十九、tf.name_scope / tf.variable_scope

一、tf.name_scope

from __future__ import print_function
#__future__模块，把下一个新版本的特性导入到当前版本，于是我们就可以在当前版本中测试一些新版本的特性
import tensorflow as tf
tf.set_random_seed(1)


with tf.name_scope("a_name_scope"):       #name_scope的名字为"a_name_scope"
    initializer=tf.constant_initializer(value=1)
    #两种创建variable的途径
    # tf.get_variable要定义一个initializer
    # name_scope 对tf.get_variable无效
    var1=tf.get_variable(name='var1',shape=[1],dtype=tf.float32,initializer=initializer)

    var2=tf.Variable(name='var2', initial_value=[2], dtype=tf.float32)
    var21 = tf.Variable(name='var2', initial_value=[2.1], dtype=tf.float32)
    var22 = tf.Variable(name='var2', initial_value=[2.2], dtype=tf.float32)

with tf.Session() as sess:
    sess.run(tf.global_variables_initializer())
    #分别打印varibale的名字和值
    print(var1.name)
    print(sess.run(var1))
    print(var2.name)
    print(sess.run(var2))
    print(var21.name)
    print(sess.run(var21))
    print(var22.name)
    print(sess.run(var22))

结果：

var1:0
[ 1.]
a_name_scope/var2:0
[ 2.]
a_name_scope/var2_1:0
[ 2.0999999]
a_name_scope/var2_2:0
[ 2.20000005]

二、tf.variable_scope

from __future__ import print_function
#__future__模块，把下一个新版本的特性导入到当前版本，于是我们就可以在当前版本中测试一些新版本的特性
import tensorflow as tf
tf.set_random_seed(1)

with tf.variable_scope("a_variable_scope") as scope:
    initializer=tf.constant_initializer(value=3)
    var3=tf.get_variable(name="var3",shape=[1],dtype=tf.float32,initializer=initializer)
    var4=tf.Variable(name='var4',initial_value=[4],dtype=tf.float32)
    #可以重复调用之前创造的变量，但是tf.Variable是不可行的，只能重新创建一个
    #a_variable_scope/var4:0
    # [ 4.]
    # a_variable_scope/var4_1:0
    # [ 4.]
    #var4_reuse=tf.Variable(name='var4',initial_value=[4],dtype=tf.float32)
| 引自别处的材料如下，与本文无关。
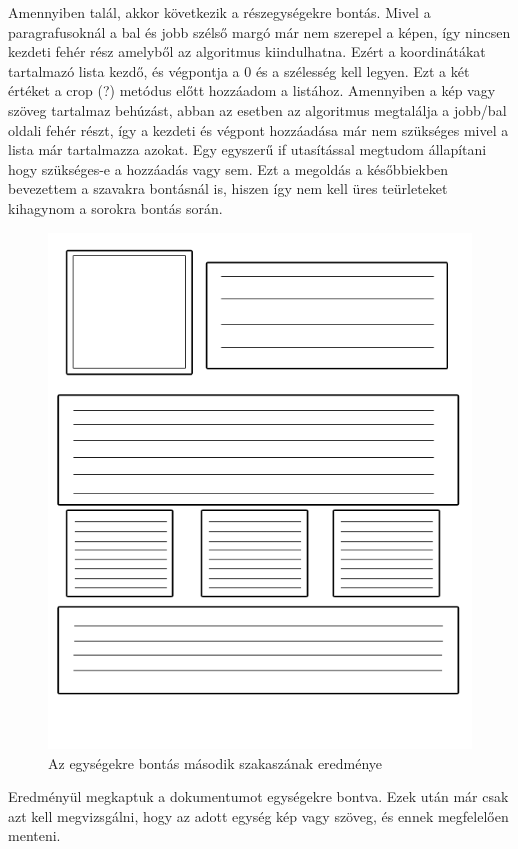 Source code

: Amennyiben talál, akkor következik a részegységekre bontás. Mivel a paragrafusoknál a bal és jobb szélső margó már nem szerepel a képen, így nincsen kezdeti fehér rész amelyből az algoritmus kiindulhatna. Ezért a koordinátákat tartalmazó lista kezdő, és végpontja a 0 és a szélesség kell legyen. Ezt a két értéket a crop (?) metódus előtt hozzáadom a listához. Amennyiben a kép vagy szöveg tartalmaz behúzást, abban az esetben az algoritmus megtalálja a jobb/bal oldali fehér részt, így a kezdeti és végpont hozzáadása már nem szükséges mivel a lista már tartalmazza azokat. Egy egyszerű if utasítással megtudom állapítani hogy szükséges-e a hozzáadás vagy sem. Ezt a megoldás a későbbiekben bevezettem a szavakra bontásnál is, hiszen így nem kell üres teürleteket kihagynom a sorokra bontás során.

\begin{figure}[H]
\centering
\includegraphics[scale=1]{images/page3.png}
\caption{Az egységekre bontás második szakaszának eredménye}
\label{fig:page 3}
\end{figure}

Eredményül megkaptuk a dokumentumot egységekre bontva. Ezek után már csak azt kell megvizsgálni, hogy az adott egység kép vagy szöveg, és ennek megfelelően menteni.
    #使用tf.get_variable重复调用var3,要先强调后面的要重复利用
    #scope.reuse_variables()会先再前面搜索是否已经存在，重复利用得到的两个变量是同一个变量
    scope.reuse_variables()
    var3_reuse=tf.get_variable(name='var3')

with tf.Session() as sess:
    sess.run(tf.global_variables_initializer())
    #分别打印varibale的名字和值
    print(var3.name)
    print(sess.run(var3))
    print(var4.name)
    print(sess.run(var4))
    print(var3_reuse.name)
    print(sess.run(var3_reuse))

结果：

a_variable_scope/var3:0
[ 3.]
a_variable_scope/var4:0
[ 4.]
a_variable_scope/var3:0
[ 3.]

为什么要用tf.variable_scope来定义重复利用？

——RNN会经常用到。

二十、批标准化——Batch Normalization

这里写图片描述

将分散的数据进行规范化，利于机器学习的学习。

数据分布会对神经网络的学习产生影响，

这里写图片描述

1）输入X1=1，权值为W=0.1，第二层接收到的就是 $Wx1=0.1*1=0.1$

2）输入X2=20，权值为W=0.1，第二层接收到的就是 $Wx1=0.1*20=2$

3）添加激活函数：tanh， $tanh(x1)=0.1$ ， $tanh(x2)=0.96$ ，x2已经接近饱和了，无论之后x怎么扩大，tanh函数的输出值都不会变化很大，也就是神经网络在初始阶段已经不对那些过大的x敏感了，所以要做预处理，使得输入的范围规范化，集中在激励函数的敏感部分。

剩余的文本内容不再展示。